**Goal of the exercise**. A word-for-word copy of the records that follow is needed, with every picture omitted.

**Plain-text document sources**.

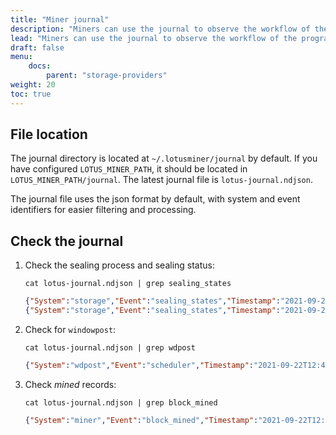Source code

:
 ```yaml
---
title: "Miner journal"
description: "Miners can use the journal to observe the workflow of the program in detail, and simplify troubleshooting."
lead: "Miners can use the journal to observe the workflow of the program in detail, and simplify troubleshooting."
draft: false
menu:
    docs:
        parent: "storage-providers"
weight: 20
toc: true
---
```


## File location

The journal directory  is located at `~/.lotusminer/journal` by default. If you have configured `LOTUS_MINER_PATH`,  it should be located in `LOTUS_MINER_PATH/journal`. The latest journal file is `lotus-journal.ndjson`.

The journal file uses the json format by default, with system and event identifiers for easier filtering and processing.

## Check the journal

1. Check the sealing process and sealing status:

    ```shell with-output
    cat lotus-journal.ndjson | grep sealing_states
    ```

    ```json output
    {"System":"storage","Event":"sealing_states","Timestamp":"2021-09-22T12:51:04.144905781+08:00","Data":{"SectorNumber":67,"SectorType":5,"From":"PreCommitBatchWait","After":"WaitSeed","Error":""}}
    {"System":"storage","Event":"sealing_states","Timestamp":"2021-09-22T12:53:14.389710503+08:00","Data":{"SectorNumber":67,"SectorType":5,"From":"WaitSeed","After":"Committing","Error":""}}
    ```

1. Check for `windowpost`:

    ```shell with-output
    cat lotus-journal.ndjson | grep wdpost
    ```

    ```json output
    {"System":"wdpost","Event":"scheduler","Timestamp":"2021-09-22T12:49:33.802956998+08:00","Data":{"Deadline":{"CurrentEpoch":31436,"PeriodStart":29458,"Index":32,"Open":31378,"Close":31438,  "Challenge":31358,"FaultCutoff":31308,"WPoStPeriodDeadlines":48,"WPoStProvingPeriod":2880, "WPoStChallengeWindow":60,"WPoStChallengeLookback":20,"FaultDeclarationCutoff":70},"Height":31436, "TipSet":[{"/":"bafy2bzaceajca6lstl3f6ez2ilfsrqlhugcfvr7eybfyomvtbebt43z2xyjm2"}],"State":"started"}}  
    ```

1. Check _mined_ records:

    ```shell with-output
    cat lotus-journal.ndjson | grep block_mined
    ```

    ```json output
    {"System":"miner","Event":"block_mined","Timestamp":"2021-09-22T12:49:56.313760193+08:00","Data":{"cid":{"/":"bafy2bzaceazj2htu5d5ylny5ixj2kxp7tmcfubgbo7hotc3z37zsrleidoolu"},"epoch":31437,"nulls":0,"parents":[{"/":"bafy2bzaceajca6lstl3f6ez2ilfsrqlhugcfvr7eybfyomvtbebt43z2xyjm2"}],"timestamp":1630872025}}
    ```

**Answer section**.
Source code

:
 ```yaml
---
title: "Miner journal"
description: "Miners can use the journal to observe the workflow of the program in detail, and simplify troubleshooting."
lead: "Miners can use the journal to observe the workflow of the program in detail, and simplify troubleshooting."
draft: false
menu:
    docs:
        parent: "storage-providers"
weight: 20
toc: true
---
```


## File location

The journal directory  is located at `~/.lotusminer/journal` by default. If you have configured `LOTUS_MINER_PATH`,  it should be located in `LOTUS_MINER_PATH/journal`. The latest journal file is `lotus-journal.ndjson`.

The journal file uses the json format by default, with system and event identifiers for easier filtering and processing.

## Check the journal

1. Check the sealing process and sealing status:

    ```shell with-output
    cat lotus-journal.ndjson | grep sealing_states
    ```

    ```json output
    {"System":"storage","Event":"sealing_states","Timestamp":"2021-09-22T12:51:04.144905781+08:00","Data":{"SectorNumber":67,"SectorType":5,"From":"PreCommitBatchWait","After":"WaitSeed","Error":""}}
    {"System":"storage","Event":"sealing_states","Timestamp":"2021-09-22T12:53:14.389710503+08:00","Data":{"SectorNumber":67,"SectorType":5,"From":"WaitSeed","After":"Committing","Error":""}}
    ```

1. Check for `windowpost`:

    ```shell with-output
    cat lotus-journal.ndjson | grep wdpost
    ```

    ```json output
    {"System":"wdpost","Event":"scheduler","Timestamp":"2021-09-22T12:49:33.802956998+08:00","Data":{"Deadline":{"CurrentEpoch":31436,"PeriodStart":29458,"Index":32,"Open":31378,"Close":31438,  "Challenge":31358,"FaultCutoff":31308,"WPoStPeriodDeadlines":48,"WPoStProvingPeriod":2880, "WPoStChallengeWindow":60,"WPoStChallengeLookback":20,"FaultDeclarationCutoff":70},"Height":31436, "TipSet":[{"/":"bafy2bzaceajca6lstl3f6ez2ilfsrqlhugcfvr7eybfyomvtbebt43z2xyjm2"}],"State":"started"}}  
    ```

1. Check _mined_ records:

    ```shell with-output
    cat lotus-journal.ndjson | grep block_mined
    ```

    ```json output
    {"System":"miner","Event":"block_mined","Timestamp":"2021-09-22T12:49:56.313760193+08:00","Data":{"cid":{"/":"bafy2bzaceazj2htu5d5ylny5ixj2kxp7tmcfubgbo7hotc3z37zsrleidoolu"},"epoch":31437,"nulls":0,"parents":[{"/":"bafy2bzaceajca6lstl3f6ez2ilfsrqlhugcfvr7eybfyomvtbebt43z2xyjm2"}],"timestamp":1630872025}}
    ```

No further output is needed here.